Species Introductions in Lake Victoria: Nile perch

In addition to pollution and habitat fragmentation and destruction, the introduction of alien plant and animal species is a major contributor to biodiversity loss in the Nile River basin. The issues resulting from the introduction of the Nile perch into Lake Victoria are briefly described below to highlight this issue.
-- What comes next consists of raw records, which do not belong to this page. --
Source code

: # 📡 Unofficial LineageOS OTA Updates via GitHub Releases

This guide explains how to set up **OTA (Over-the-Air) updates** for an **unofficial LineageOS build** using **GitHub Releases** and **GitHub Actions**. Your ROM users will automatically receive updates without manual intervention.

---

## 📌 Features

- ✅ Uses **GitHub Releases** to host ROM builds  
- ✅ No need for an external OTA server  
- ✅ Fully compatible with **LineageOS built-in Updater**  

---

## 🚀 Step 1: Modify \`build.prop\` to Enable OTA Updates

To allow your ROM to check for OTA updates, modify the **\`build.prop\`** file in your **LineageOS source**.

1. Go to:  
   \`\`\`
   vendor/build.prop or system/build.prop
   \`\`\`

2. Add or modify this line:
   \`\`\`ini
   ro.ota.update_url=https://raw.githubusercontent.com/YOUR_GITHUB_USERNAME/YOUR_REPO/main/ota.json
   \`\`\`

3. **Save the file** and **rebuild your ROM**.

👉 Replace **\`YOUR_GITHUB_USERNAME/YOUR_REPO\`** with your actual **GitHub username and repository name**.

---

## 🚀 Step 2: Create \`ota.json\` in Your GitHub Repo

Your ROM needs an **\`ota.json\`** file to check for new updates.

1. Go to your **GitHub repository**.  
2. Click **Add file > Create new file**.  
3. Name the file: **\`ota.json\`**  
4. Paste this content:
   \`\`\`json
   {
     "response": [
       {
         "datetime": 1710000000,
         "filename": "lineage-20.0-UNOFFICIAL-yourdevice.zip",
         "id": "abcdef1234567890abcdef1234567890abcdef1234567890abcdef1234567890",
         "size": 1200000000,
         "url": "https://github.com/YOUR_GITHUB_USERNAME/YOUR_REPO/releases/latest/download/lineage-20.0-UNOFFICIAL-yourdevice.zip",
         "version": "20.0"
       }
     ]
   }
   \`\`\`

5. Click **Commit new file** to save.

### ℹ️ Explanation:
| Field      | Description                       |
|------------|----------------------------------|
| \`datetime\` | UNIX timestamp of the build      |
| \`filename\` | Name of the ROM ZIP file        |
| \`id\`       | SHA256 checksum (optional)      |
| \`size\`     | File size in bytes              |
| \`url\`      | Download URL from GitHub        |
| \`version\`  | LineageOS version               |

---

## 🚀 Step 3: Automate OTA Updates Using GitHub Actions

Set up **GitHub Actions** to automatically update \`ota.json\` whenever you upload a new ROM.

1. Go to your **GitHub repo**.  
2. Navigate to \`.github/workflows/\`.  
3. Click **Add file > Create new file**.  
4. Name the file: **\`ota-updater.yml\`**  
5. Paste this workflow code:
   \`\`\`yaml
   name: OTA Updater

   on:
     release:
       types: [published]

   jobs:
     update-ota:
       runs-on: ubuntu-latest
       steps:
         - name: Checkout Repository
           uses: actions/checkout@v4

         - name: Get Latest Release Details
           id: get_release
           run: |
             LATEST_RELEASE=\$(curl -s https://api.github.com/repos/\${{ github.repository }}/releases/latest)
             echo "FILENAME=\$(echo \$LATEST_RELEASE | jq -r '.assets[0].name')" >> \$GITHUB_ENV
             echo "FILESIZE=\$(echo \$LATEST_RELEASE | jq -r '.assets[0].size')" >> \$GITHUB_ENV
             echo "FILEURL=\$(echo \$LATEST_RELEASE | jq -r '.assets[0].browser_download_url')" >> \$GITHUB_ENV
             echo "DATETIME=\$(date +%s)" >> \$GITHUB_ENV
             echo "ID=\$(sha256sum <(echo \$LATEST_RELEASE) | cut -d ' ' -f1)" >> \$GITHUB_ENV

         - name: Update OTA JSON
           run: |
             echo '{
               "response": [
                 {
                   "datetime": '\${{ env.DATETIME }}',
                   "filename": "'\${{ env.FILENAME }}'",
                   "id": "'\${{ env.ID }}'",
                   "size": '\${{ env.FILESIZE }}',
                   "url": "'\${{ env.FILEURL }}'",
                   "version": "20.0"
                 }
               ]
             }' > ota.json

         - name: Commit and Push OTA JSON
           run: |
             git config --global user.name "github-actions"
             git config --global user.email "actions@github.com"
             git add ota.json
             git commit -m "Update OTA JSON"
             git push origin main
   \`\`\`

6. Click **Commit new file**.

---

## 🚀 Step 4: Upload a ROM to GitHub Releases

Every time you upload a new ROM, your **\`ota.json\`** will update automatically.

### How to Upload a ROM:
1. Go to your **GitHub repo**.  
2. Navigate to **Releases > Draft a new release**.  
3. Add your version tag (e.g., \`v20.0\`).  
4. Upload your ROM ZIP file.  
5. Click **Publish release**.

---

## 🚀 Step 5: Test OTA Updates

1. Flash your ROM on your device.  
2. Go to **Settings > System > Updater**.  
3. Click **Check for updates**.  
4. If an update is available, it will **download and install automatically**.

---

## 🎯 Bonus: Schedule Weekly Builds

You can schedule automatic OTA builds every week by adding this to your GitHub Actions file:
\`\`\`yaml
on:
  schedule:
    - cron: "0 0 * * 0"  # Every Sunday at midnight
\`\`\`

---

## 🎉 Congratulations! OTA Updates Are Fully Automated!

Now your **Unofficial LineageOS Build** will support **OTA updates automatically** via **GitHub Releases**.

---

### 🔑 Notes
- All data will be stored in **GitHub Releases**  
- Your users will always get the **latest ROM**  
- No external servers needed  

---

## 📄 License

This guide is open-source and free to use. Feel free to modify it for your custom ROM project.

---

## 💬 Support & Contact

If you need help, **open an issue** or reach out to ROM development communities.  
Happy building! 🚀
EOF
Lake Victoria is the single most important fishery in Africa and has one of the highest concentrations of fish species in the world. Historically, the lake has been important in small, traditional, sustenance fishing, with a very diverse assemblage of cichlid fish, some of which are not found outside of the lake. However, the introduction of a voracious predator, the Nile perch, has drastically changed the fishery in Lake Victoria.

Nile perch.
Photo: William Taylor

Nile perch is native to several waters in Africa, but it did not exist in Lake Victoria. In an effort to increase fish yield, Nile perch and Nile tilapia were introduced to the lake in the 1950s.30 Nile perch eats a wide variety of fish, including many cichlids, the cyprinid Rastrineobola, and the prawn Caridina. It also eats its own juveniles to an appreciable extent. Many of the cichlids, plus the other fish, were important in the traditional fisheries in Lake Victoria.  Nile perch did establish in the lake but did not become dominant until the 1980s. At the same time, the populations of nearly all the other fishes declined in Lake Victoria. More than 200 species are thought to have become extinct; this has been described as the largest vertebrate extinction caused by a single human action,31 and Nile perch has been listed among the top 100 invasive species in the Global Invasive Species Database (2005). The lake food web is now dominated by Nile perch, and to a lesser extent, Nile tilapia.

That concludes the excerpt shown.